### PROBLEM REQUIREMENTS
List, from the lines below, each one with "secret" in it.

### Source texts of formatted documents
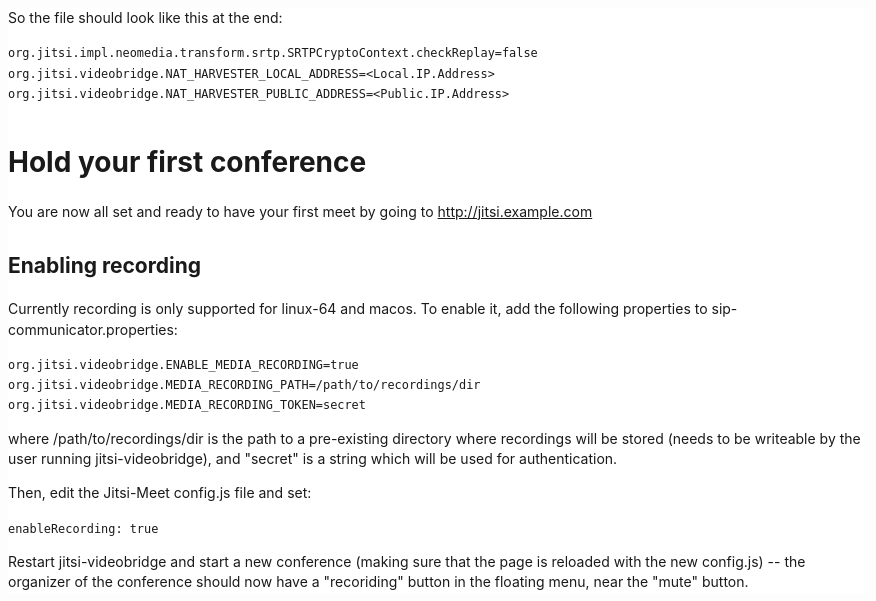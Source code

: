 So the file should look like this at the end:
```
org.jitsi.impl.neomedia.transform.srtp.SRTPCryptoContext.checkReplay=false
org.jitsi.videobridge.NAT_HARVESTER_LOCAL_ADDRESS=<Local.IP.Address>
org.jitsi.videobridge.NAT_HARVESTER_PUBLIC_ADDRESS=<Public.IP.Address>
```

# Hold your first conference
You are now all set and ready to have your first meet by going to http://jitsi.example.com


## Enabling recording
Currently recording is only supported for linux-64 and macos. To enable it, add
the following properties to sip-communicator.properties:
```
org.jitsi.videobridge.ENABLE_MEDIA_RECORDING=true
org.jitsi.videobridge.MEDIA_RECORDING_PATH=/path/to/recordings/dir
org.jitsi.videobridge.MEDIA_RECORDING_TOKEN=secret
```

where /path/to/recordings/dir is the path to a pre-existing directory where recordings
will be stored (needs to be writeable by the user running jitsi-videobridge),
and "secret" is a string which will be used for authentication.

Then, edit the Jitsi-Meet config.js file and set:
```
enableRecording: true
```

Restart jitsi-videobridge and start a new conference (making sure that the page
is reloaded with the new config.js) -- the organizer of the conference should
now have a "recoriding" button in the floating menu, near the "mute" button.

### RESPONSE AREA
org.jitsi.videobridge.MEDIA_RECORDING_TOKEN=secret
and "secret" is a string which will be used for authentication.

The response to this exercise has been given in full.